Chinese shares continued to lose ground despite the central bank’s latest effort to reassure traders.The mainland’s benchmark Shanghai Composite was down 1.1% to 2,930.23 points after a volatile open earlier.
The index had already fallen about 16% this week, sending shockwaves through global markets.
The dramatic losses and volatility in China has shattered investor confidence and led to sharp falls in Asia and the US over the past days.
On Tuesday, China’s central bank cut its key lending rate by 0.25 percentage points to 4.6% in an effort to calm stock markets after the past days’ turmoil.

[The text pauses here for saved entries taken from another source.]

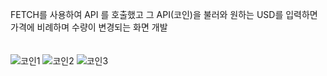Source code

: FETCH를 사용하여 API 를 호출했고 그 API(코인)을 불러와 원하는 USD를 입력하면 가격에 비례하며 수량이 변경되는 화면 개발<br><br><br> 
![코인1](https://user-images.githubusercontent.com/86703459/180727400-6667e0c9-18f1-44c6-9ee8-89cf7b96f310.PNG)
![코인2](https://user-images.githubusercontent.com/86703459/180727409-0ebf84af-b5fc-468b-b98e-87b1eb481425.PNG)
![코인3](https://user-images.githubusercontent.com/86703459/180727730-6286187d-d6f0-4e7c-9a65-f780b838dc10.png)

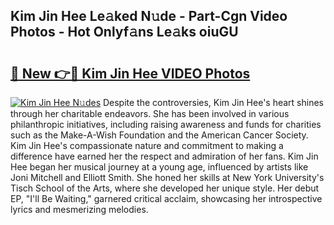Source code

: ## Kim Jin Hee Le𝚊ked N𝚞de - Part-Cgn Video Photos - Hot Onlyf𝚊ns Le𝚊ks oiuGU

# <h2><a href="http://ac11216.deff.icu/?id=Kim+Jin+Hee">🔗 New 👉🔴 Kim Jin Hee VIDEO Photos</a></h2>

[![Kim Jin Hee N𝚞des](https://i.imgur.com/rIISA9y.gif)](http://ac11216.deff.icu/?id=Kim+Jin+Hee)
Despite the controversies, Kim Jin Hee's heart shines through her charitable endeavors. She has been involved in various philanthropic initiatives, including raising awareness and funds for charities such as the Make-A-Wish Foundation and the American Cancer Society. Kim Jin Hee's compassionate nature and commitment to making a difference have earned her the respect and admiration of her fans. Kim Jin Hee began her musical journey at a young age, influenced by artists like Joni Mitchell and Elliott Smith. She honed her skills at New York University's Tisch School of the Arts, where she developed her unique style. Her debut EP, "I'll Be Waiting," garnered critical acclaim, showcasing her introspective lyrics and mesmerizing melodies.
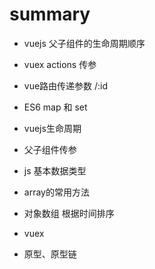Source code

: # summary

- vuejs 父子组件的生命周期顺序
- vuex actions 传参
- vue路由传递参数 /:id
- ES6 map 和 set

- vuejs生命周期
- 父子组件传参
- js 基本数据类型
- array的常用方法
- 对象数组 根据时间排序
- vuex
- 原型、原型链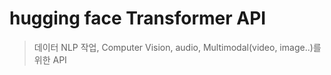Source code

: # hugging face Transformer API

> 데이터 NLP 작업, Computer Vision, audio, Multimodal(video, image..)를 위한 API
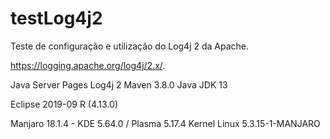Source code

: # testLog4j2

Teste de configuração e utilização do Log4j 2 da Apache.

https://logging.apache.org/log4j/2.x/.


Java Server Pages
Log4j 2
Maven 3.8.0
Java JDK 13

Eclipse 2019-09 R (4.13.0)

Manjaro 18.1.4 - KDE 5.64.0 / Plasma 5.17.4
Kernel Linux 5.3.15-1-MANJARO
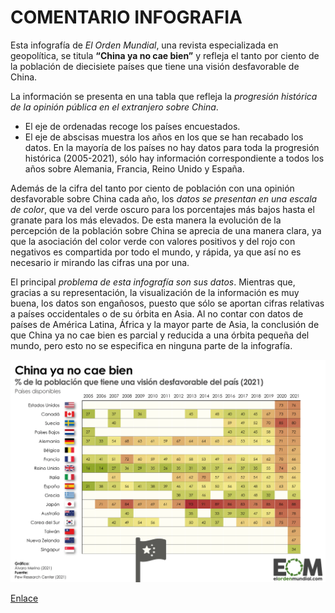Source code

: # COMENTARIO INFOGRAFIA

Esta infografía de *El Orden Mundial*, una revista especializada en geopolítica, se titula **“China ya no cae bien”** y refleja el tanto por ciento de la población de diecisiete países que tiene una visión desfavorable de China. 

La información se presenta en una tabla que refleja la *progresión histórica de la opinión pública en el extranjero sobre China*. 
- El eje de ordenadas recoge los países encuestados.
- El eje de abscisas muestra los años en los que se han recabado los datos. 
En la mayoría de los países no hay datos para toda la progresión histórica (2005-2021), sólo hay información correspondiente a todos los años sobre Alemania, Francia, Reino Unido y España. 

Además de la cifra del tanto por ciento de población con una opinión desfavorable sobre China cada año, los *datos se presentan en una escala de color*, que va del verde oscuro para los porcentajes más bajos hasta el granate para los más elevados. De esta manera la evolución de la percepción de la población sobre China se aprecia de una manera clara, ya que la asociación del color verde con valores positivos y del rojo con negativos es compartida por todo el mundo, y rápida, ya que así no es necesario ir mirando las cifras una por una. 

El principal *problema de esta infografía son sus datos*. Mientras que, gracias a su representación, la visualización de la información es muy buena, los datos son engañosos, puesto que sólo se aportan cifras relativas a países occidentales o de su órbita en Asia. Al no contar con datos de países de América Latina, África y la mayor parte de Asia, la conclusión de que China ya no cae bien es parcial y reducida a una órbita pequeña del mundo, pero esto no se especifica en ninguna parte de la infografía.

![opinion-desfavorable-sobre-china-mundo.png](/img/opinion-desfavorable-sobre-china-mundo.png)

[Enlace](https://elordenmundial.com/mapas/opinion-mundo-sobre-china/)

It is the fifth interest rate cut by the People’s Bank of China since November last year.
Hong Kong’s Hang Seng index fared only slightly better than the mainland, shedding 0.3% to 21,328.55 points.
China economy woes
Chinese shares had experienced a year-long rally – mainly fuelled by investors borrowing money to buy shares – which came to an end in June.
The Chinese government then intervened in financial markets to try to maintain momentum in the economy.
Two weeks ago the central bank devalued the currency, the yuan, to boost exports – this raised fresh concerns that China’s economy could be in worse shape than previously thought.
Given China’s central role in world trade, a slowdown in the world’s second largest economy would likely reverberate around the globe.
Elsewhere in Asia, the region’s largest index, Japan’s Nikkei 225 edged higher on Wednesday, up by 0.4% to 17,877.49.
The Nikkei’s gains come after a painful week for the Tokyo index which had shed more than 8% in the past two sessions.
South Korea’s Kospi index was also in positive territory, trading 1% higher at 1,865.54 points while in Australia, the S&P/ASX 200 failed to make any gains but instead fell by 0.5% to 5,110.10.
Overnight, European and US markets saw another session of volatile trading.
- Wall Street’s Dow Jones closed 1.3% down, marking the sixth consecutive day of falls for US stocks.
- London’s FTSE 100 index closed up 3%.
- Major markets in France and Germany both gained more than 4%.